Make an exact copy of the records, with the images left out.

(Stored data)
◇ ◇ ◇ ◇ ◇ ◇ ◇

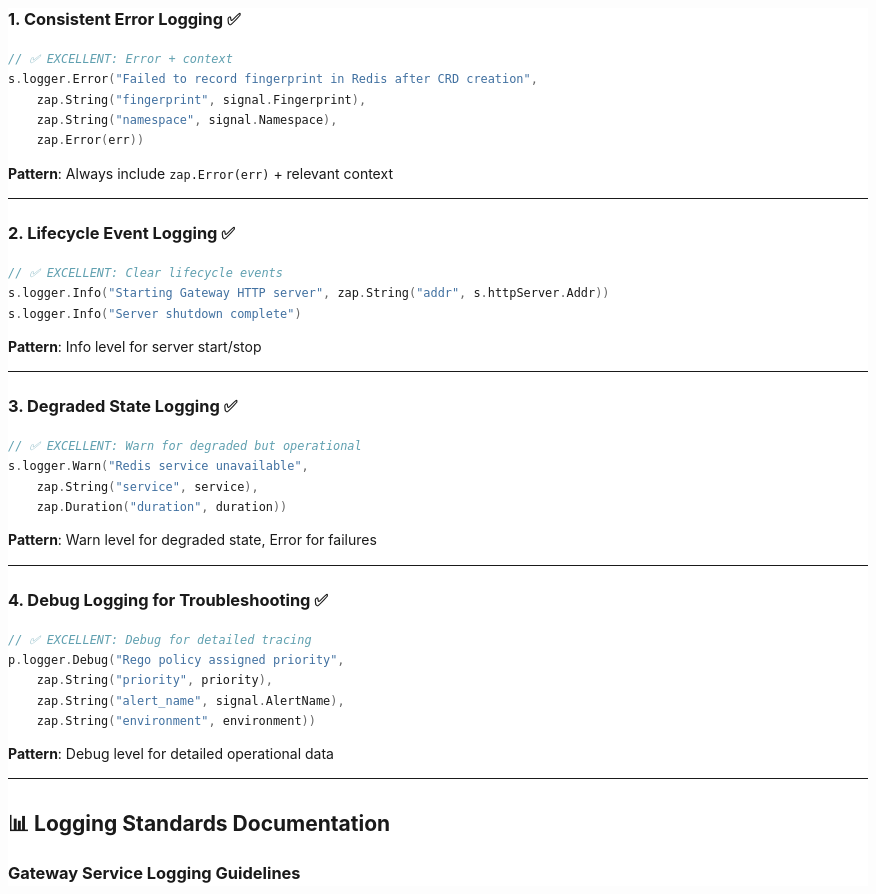 ### **1. Consistent Error Logging** ✅

```go
// ✅ EXCELLENT: Error + context
s.logger.Error("Failed to record fingerprint in Redis after CRD creation",
    zap.String("fingerprint", signal.Fingerprint),
    zap.String("namespace", signal.Namespace),
    zap.Error(err))
```

**Pattern**: Always include `zap.Error(err)` + relevant context

---

### **2. Lifecycle Event Logging** ✅

```go
// ✅ EXCELLENT: Clear lifecycle events
s.logger.Info("Starting Gateway HTTP server", zap.String("addr", s.httpServer.Addr))
s.logger.Info("Server shutdown complete")
```

**Pattern**: Info level for server start/stop

---

### **3. Degraded State Logging** ✅

```go
// ✅ EXCELLENT: Warn for degraded but operational
s.logger.Warn("Redis service unavailable",
    zap.String("service", service),
    zap.Duration("duration", duration))
```

**Pattern**: Warn level for degraded state, Error for failures

---

### **4. Debug Logging for Troubleshooting** ✅

```go
// ✅ EXCELLENT: Debug for detailed tracing
p.logger.Debug("Rego policy assigned priority",
    zap.String("priority", priority),
    zap.String("alert_name", signal.AlertName),
    zap.String("environment", environment))
```

**Pattern**: Debug level for detailed operational data

---

## 📊 **Logging Standards Documentation**

### **Gateway Service Logging Guidelines**
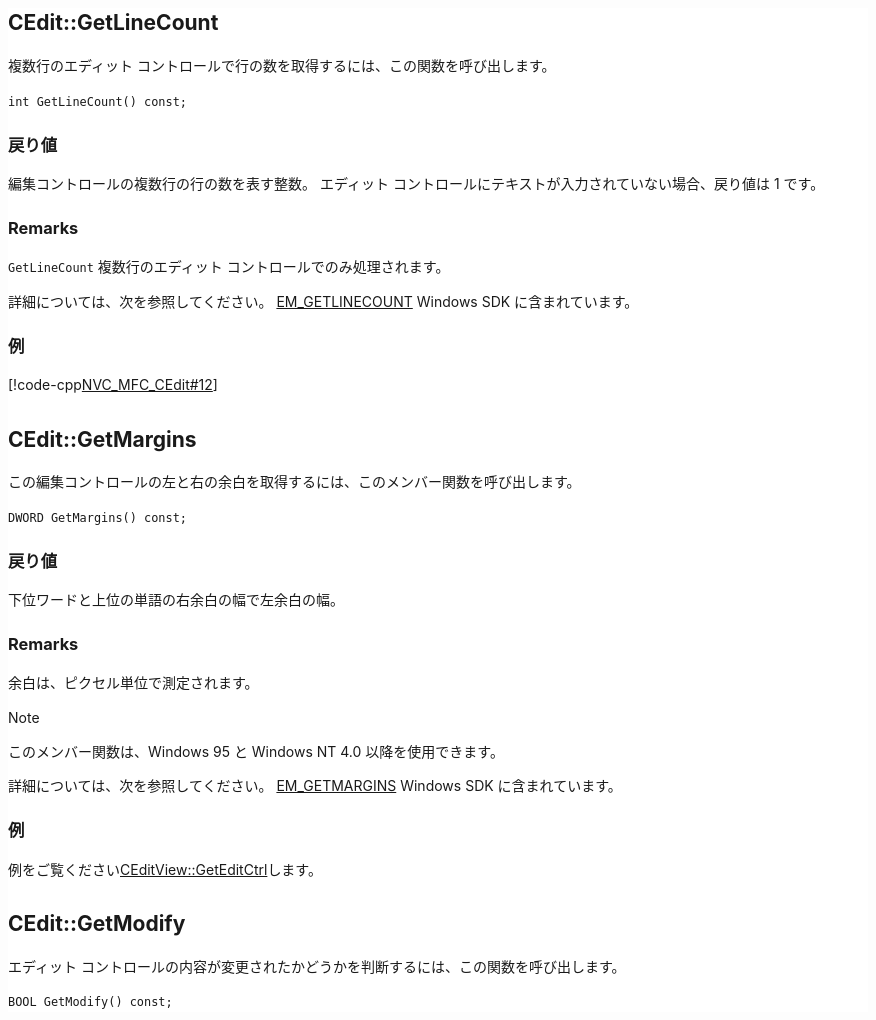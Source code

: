##  <a name="getlinecount"></a>  CEdit::GetLineCount

複数行のエディット コントロールで行の数を取得するには、この関数を呼び出します。

```
int GetLineCount() const;
```

### <a name="return-value"></a>戻り値

編集コントロールの複数行の行の数を表す整数。 エディット コントロールにテキストが入力されていない場合、戻り値は 1 です。

### <a name="remarks"></a>Remarks

`GetLineCount` 複数行のエディット コントロールでのみ処理されます。

詳細については、次を参照してください。 [EM_GETLINECOUNT](/windows/desktop/Controls/em-getlinecount) Windows SDK に含まれています。

### <a name="example"></a>例

[!code-cpp[NVC_MFC_CEdit#12](../../mfc/reference/codesnippet/cpp/cedit-class_12.cpp)]

##  <a name="getmargins"></a>  CEdit::GetMargins

この編集コントロールの左と右の余白を取得するには、このメンバー関数を呼び出します。

```
DWORD GetMargins() const;
```

### <a name="return-value"></a>戻り値

下位ワードと上位の単語の右余白の幅で左余白の幅。

### <a name="remarks"></a>Remarks

余白は、ピクセル単位で測定されます。

> [!NOTE]
>  このメンバー関数は、Windows 95 と Windows NT 4.0 以降を使用できます。

詳細については、次を参照してください。 [EM_GETMARGINS](/windows/desktop/Controls/em-getmargins) Windows SDK に含まれています。

### <a name="example"></a>例

  例をご覧ください[CEditView::GetEditCtrl](ceditview-class.md#geteditctrl)します。

##  <a name="getmodify"></a>  CEdit::GetModify

エディット コントロールの内容が変更されたかどうかを判断するには、この関数を呼び出します。

```
BOOL GetModify() const;
```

◇ ◇ ◇ ◇ ◇ ◇ ◇

> **Response below**:
 ### **1. Consistent Error Logging** ✅

```go
// ✅ EXCELLENT: Error + context
s.logger.Error("Failed to record fingerprint in Redis after CRD creation",
    zap.String("fingerprint", signal.Fingerprint),
    zap.String("namespace", signal.Namespace),
    zap.Error(err))
```

**Pattern**: Always include `zap.Error(err)` + relevant context

---

### **2. Lifecycle Event Logging** ✅

```go
// ✅ EXCELLENT: Clear lifecycle events
s.logger.Info("Starting Gateway HTTP server", zap.String("addr", s.httpServer.Addr))
s.logger.Info("Server shutdown complete")
```

**Pattern**: Info level for server start/stop

---

### **3. Degraded State Logging** ✅

```go
// ✅ EXCELLENT: Warn for degraded but operational
s.logger.Warn("Redis service unavailable",
    zap.String("service", service),
    zap.Duration("duration", duration))
```

**Pattern**: Warn level for degraded state, Error for failures

---

### **4. Debug Logging for Troubleshooting** ✅

```go
// ✅ EXCELLENT: Debug for detailed tracing
p.logger.Debug("Rego policy assigned priority",
    zap.String("priority", priority),
    zap.String("alert_name", signal.AlertName),
    zap.String("environment", environment))
```

**Pattern**: Debug level for detailed operational data

---

## 📊 **Logging Standards Documentation**

### **Gateway Service Logging Guidelines**
Source code

:##  <a name="getlinecount"></a>  CEdit::GetLineCount

複数行のエディット コントロールで行の数を取得するには、この関数を呼び出します。

```
int GetLineCount() const;
```

### <a name="return-value"></a>戻り値

編集コントロールの複数行の行の数を表す整数。 エディット コントロールにテキストが入力されていない場合、戻り値は 1 です。

### <a name="remarks"></a>Remarks

`GetLineCount` 複数行のエディット コントロールでのみ処理されます。

詳細については、次を参照してください。 [EM_GETLINECOUNT](/windows/desktop/Controls/em-getlinecount) Windows SDK に含まれています。

### <a name="example"></a>例

[!code-cpp[NVC_MFC_CEdit#12](../../mfc/reference/codesnippet/cpp/cedit-class_12.cpp)]

##  <a name="getmargins"></a>  CEdit::GetMargins

この編集コントロールの左と右の余白を取得するには、このメンバー関数を呼び出します。

```
DWORD GetMargins() const;
```

### <a name="return-value"></a>戻り値

下位ワードと上位の単語の右余白の幅で左余白の幅。

### <a name="remarks"></a>Remarks

余白は、ピクセル単位で測定されます。

> [!NOTE]
>  このメンバー関数は、Windows 95 と Windows NT 4.0 以降を使用できます。

詳細については、次を参照してください。 [EM_GETMARGINS](/windows/desktop/Controls/em-getmargins) Windows SDK に含まれています。

### <a name="example"></a>例

  例をご覧ください[CEditView::GetEditCtrl](ceditview-class.md#geteditctrl)します。

##  <a name="getmodify"></a>  CEdit::GetModify

エディット コントロールの内容が変更されたかどうかを判断するには、この関数を呼び出します。

```
BOOL GetModify() const;
```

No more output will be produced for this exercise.